Include in the output exactly the lines from the opening of the data through the line containing "Kellstedt, Paul M., and", and nothing more.
Top of Given information
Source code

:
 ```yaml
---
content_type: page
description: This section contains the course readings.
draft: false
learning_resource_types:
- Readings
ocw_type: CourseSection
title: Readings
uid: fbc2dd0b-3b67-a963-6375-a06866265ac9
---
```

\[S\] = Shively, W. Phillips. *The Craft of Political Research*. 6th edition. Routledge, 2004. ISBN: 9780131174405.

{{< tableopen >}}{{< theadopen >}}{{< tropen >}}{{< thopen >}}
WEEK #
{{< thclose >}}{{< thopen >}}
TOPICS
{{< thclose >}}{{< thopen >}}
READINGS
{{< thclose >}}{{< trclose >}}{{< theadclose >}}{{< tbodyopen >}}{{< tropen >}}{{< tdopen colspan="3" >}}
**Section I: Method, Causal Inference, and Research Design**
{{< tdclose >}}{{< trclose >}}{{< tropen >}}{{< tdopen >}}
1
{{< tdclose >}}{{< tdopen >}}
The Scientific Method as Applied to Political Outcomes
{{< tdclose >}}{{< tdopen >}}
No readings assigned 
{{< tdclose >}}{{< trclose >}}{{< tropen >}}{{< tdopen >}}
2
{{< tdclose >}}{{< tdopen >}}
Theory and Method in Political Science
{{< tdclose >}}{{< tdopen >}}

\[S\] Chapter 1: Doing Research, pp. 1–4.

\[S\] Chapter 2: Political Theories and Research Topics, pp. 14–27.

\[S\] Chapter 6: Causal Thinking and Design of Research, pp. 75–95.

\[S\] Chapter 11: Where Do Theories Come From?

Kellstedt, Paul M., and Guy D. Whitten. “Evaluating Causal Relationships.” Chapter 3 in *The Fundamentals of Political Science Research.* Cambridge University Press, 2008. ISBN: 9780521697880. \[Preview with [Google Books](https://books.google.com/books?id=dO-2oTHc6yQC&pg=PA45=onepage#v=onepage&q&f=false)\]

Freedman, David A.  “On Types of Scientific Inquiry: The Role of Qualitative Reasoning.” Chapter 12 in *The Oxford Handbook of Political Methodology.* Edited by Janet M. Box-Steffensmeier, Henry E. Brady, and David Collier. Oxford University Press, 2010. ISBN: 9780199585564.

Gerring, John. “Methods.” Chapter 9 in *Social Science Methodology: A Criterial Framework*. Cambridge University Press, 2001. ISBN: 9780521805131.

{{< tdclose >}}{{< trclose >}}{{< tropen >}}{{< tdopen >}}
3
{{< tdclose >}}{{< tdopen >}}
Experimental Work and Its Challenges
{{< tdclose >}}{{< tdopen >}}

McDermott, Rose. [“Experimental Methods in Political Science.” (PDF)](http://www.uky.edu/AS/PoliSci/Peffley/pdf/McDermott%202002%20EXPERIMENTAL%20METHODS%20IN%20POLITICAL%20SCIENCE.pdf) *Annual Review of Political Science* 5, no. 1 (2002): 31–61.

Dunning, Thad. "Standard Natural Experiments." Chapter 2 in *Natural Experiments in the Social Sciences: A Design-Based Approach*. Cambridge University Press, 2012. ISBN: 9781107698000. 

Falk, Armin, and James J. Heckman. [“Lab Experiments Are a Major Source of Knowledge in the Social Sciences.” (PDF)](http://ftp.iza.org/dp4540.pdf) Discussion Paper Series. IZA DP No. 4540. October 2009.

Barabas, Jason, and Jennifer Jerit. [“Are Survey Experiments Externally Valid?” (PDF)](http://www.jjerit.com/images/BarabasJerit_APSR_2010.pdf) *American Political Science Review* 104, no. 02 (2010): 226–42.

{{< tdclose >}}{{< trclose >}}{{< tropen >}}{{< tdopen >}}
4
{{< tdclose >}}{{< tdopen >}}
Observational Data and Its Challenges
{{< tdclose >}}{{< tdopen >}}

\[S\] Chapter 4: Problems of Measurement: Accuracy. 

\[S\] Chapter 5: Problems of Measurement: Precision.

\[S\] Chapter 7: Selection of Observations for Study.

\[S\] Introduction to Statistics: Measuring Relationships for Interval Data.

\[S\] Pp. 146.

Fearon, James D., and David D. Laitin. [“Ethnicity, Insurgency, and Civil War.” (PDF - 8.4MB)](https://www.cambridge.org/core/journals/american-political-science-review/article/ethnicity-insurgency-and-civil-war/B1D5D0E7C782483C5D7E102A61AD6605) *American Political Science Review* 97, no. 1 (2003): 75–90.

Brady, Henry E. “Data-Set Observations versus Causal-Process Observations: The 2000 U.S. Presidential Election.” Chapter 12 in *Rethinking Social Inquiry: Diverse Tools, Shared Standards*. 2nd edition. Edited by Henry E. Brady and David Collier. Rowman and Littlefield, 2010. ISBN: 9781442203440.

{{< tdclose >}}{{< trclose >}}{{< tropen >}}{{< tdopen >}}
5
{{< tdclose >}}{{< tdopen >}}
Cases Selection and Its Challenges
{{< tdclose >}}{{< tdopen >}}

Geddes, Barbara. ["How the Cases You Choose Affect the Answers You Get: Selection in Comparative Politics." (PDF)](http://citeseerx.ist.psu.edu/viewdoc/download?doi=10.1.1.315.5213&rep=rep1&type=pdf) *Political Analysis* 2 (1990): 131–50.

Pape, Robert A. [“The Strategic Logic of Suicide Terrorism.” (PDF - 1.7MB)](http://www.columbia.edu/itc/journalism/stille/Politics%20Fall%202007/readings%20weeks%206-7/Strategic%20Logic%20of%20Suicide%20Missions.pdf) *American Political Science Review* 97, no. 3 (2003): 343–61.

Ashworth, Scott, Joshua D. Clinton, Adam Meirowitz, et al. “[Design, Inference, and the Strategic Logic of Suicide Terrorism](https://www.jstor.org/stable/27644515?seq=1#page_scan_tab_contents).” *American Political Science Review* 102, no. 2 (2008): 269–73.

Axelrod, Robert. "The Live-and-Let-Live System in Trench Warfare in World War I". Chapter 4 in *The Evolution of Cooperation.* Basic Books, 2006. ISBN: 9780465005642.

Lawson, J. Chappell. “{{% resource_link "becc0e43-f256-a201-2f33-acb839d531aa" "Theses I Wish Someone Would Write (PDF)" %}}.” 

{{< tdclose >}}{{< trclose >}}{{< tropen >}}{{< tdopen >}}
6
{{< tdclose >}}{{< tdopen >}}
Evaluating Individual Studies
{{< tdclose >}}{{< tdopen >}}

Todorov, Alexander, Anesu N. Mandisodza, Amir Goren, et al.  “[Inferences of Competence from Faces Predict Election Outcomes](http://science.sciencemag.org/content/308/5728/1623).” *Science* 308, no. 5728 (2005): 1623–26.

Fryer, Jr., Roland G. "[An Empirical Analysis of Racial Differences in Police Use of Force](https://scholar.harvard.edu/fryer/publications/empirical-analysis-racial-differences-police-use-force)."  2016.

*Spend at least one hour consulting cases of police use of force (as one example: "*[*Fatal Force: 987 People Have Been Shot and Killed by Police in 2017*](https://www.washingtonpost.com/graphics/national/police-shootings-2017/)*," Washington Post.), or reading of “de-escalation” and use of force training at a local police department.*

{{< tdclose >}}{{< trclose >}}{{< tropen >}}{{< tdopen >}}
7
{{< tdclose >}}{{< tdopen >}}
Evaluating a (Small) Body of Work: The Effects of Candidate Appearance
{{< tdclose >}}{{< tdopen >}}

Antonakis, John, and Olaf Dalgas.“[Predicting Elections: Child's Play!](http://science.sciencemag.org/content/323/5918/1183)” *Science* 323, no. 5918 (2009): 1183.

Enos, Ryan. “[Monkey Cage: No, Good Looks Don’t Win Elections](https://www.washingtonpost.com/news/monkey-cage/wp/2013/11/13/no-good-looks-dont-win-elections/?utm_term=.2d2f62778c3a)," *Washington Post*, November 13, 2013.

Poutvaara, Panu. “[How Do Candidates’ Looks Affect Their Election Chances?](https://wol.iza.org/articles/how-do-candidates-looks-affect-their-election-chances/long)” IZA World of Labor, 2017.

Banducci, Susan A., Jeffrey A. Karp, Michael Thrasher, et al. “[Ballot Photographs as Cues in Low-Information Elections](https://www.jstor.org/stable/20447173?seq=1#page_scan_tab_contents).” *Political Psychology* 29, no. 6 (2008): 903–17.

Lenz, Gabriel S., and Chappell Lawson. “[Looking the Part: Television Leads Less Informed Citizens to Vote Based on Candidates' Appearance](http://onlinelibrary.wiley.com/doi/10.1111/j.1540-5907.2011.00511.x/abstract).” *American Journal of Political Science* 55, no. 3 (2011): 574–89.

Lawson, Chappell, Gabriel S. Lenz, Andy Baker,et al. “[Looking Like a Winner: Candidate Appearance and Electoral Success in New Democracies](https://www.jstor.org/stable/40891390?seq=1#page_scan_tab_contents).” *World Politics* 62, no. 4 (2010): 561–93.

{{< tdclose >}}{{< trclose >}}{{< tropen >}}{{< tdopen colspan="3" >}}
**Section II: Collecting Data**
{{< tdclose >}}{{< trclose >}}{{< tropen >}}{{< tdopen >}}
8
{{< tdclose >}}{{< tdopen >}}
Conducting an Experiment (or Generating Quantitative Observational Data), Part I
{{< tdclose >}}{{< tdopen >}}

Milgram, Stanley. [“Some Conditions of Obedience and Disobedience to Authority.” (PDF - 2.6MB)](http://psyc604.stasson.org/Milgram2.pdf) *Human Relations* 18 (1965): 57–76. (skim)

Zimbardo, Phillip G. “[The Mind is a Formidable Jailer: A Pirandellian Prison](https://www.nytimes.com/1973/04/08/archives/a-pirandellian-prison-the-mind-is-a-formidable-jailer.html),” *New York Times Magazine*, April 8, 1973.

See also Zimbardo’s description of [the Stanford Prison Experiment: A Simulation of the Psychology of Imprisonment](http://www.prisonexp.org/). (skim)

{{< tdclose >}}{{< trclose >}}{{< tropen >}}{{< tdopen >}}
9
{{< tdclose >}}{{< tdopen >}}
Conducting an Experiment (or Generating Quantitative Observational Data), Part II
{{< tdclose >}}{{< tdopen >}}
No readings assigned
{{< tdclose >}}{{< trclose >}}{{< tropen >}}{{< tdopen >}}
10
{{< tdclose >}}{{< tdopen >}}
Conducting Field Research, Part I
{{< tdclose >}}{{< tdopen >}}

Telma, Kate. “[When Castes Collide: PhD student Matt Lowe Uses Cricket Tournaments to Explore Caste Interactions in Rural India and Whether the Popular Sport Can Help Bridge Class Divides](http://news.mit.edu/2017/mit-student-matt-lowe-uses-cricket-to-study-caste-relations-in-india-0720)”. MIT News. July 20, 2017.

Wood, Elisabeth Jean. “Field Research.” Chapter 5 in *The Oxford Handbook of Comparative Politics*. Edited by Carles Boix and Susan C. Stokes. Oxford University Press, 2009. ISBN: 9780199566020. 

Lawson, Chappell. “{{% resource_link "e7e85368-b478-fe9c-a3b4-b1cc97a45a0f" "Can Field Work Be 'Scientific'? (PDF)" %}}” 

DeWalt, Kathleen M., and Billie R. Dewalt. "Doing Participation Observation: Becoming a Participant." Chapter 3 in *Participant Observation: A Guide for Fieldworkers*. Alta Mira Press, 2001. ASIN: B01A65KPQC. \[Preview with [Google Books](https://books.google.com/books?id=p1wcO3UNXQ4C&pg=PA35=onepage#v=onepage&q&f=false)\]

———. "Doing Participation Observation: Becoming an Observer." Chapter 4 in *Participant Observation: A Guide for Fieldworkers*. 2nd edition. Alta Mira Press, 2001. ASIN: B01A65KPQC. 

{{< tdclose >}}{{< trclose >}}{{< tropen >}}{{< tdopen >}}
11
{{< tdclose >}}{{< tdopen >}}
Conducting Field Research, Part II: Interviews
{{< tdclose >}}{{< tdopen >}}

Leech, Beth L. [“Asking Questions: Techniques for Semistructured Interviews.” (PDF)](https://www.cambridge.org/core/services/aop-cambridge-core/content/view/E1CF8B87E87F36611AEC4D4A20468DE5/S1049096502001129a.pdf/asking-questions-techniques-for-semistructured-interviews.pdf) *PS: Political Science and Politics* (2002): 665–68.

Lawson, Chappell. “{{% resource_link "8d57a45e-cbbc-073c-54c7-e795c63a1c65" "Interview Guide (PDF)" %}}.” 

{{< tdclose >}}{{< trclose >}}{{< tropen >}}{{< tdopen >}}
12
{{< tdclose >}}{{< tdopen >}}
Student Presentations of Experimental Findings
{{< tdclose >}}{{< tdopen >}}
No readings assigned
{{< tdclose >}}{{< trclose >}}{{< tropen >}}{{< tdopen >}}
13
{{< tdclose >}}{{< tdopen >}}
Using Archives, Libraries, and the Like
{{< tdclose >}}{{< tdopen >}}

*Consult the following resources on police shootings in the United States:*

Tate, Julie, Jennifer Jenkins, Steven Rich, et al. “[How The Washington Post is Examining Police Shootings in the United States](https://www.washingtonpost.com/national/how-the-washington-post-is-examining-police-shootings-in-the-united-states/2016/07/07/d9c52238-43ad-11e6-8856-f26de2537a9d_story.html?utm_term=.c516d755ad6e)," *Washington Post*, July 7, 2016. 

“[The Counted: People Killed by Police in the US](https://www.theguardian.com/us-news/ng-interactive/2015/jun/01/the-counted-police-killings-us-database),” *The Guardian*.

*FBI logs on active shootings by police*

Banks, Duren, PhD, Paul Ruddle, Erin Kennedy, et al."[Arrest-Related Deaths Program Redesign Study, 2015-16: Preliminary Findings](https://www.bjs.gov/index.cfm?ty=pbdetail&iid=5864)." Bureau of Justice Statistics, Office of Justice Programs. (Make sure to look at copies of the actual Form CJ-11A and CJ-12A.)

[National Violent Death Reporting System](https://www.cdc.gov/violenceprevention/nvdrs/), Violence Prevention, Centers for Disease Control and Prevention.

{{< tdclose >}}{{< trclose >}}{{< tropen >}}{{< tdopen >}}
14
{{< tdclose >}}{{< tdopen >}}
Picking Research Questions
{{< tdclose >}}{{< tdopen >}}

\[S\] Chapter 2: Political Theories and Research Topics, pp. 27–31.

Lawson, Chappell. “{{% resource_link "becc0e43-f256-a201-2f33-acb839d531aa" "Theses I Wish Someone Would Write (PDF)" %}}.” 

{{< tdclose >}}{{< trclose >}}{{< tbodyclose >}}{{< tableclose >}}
Bottom of Given information
- Your response:
Source code

:
 ```yaml
---
content_type: page
description: This section contains the course readings.
draft: false
learning_resource_types:
- Readings
ocw_type: CourseSection
title: Readings
uid: fbc2dd0b-3b67-a963-6375-a06866265ac9
---
```

\[S\] = Shively, W. Phillips. *The Craft of Political Research*. 6th edition. Routledge, 2004. ISBN: 9780131174405.

{{< tableopen >}}{{< theadopen >}}{{< tropen >}}{{< thopen >}}
WEEK #
{{< thclose >}}{{< thopen >}}
TOPICS
{{< thclose >}}{{< thopen >}}
READINGS
{{< thclose >}}{{< trclose >}}{{< theadclose >}}{{< tbodyopen >}}{{< tropen >}}{{< tdopen colspan="3" >}}
**Section I: Method, Causal Inference, and Research Design**
{{< tdclose >}}{{< trclose >}}{{< tropen >}}{{< tdopen >}}
1
{{< tdclose >}}{{< tdopen >}}
The Scientific Method as Applied to Political Outcomes
{{< tdclose >}}{{< tdopen >}}
No readings assigned 
{{< tdclose >}}{{< trclose >}}{{< tropen >}}{{< tdopen >}}
2
{{< tdclose >}}{{< tdopen >}}
Theory and Method in Political Science
{{< tdclose >}}{{< tdopen >}}

\[S\] Chapter 1: Doing Research, pp. 1–4.

\[S\] Chapter 2: Political Theories and Research Topics, pp. 14–27.

\[S\] Chapter 6: Causal Thinking and Design of Research, pp. 75–95.

\[S\] Chapter 11: Where Do Theories Come From?

Kellstedt, Paul M., and Guy D. Whitten. “Evaluating Causal Relationships.” Chapter 3 in *The Fundamentals of Political Science Research.* Cambridge University Press, 2008. ISBN: 9780521697880. \[Preview with [Google Books](https://books.google.com/books?id=dO-2oTHc6yQC&pg=PA45=onepage#v=onepage&q&f=false)\]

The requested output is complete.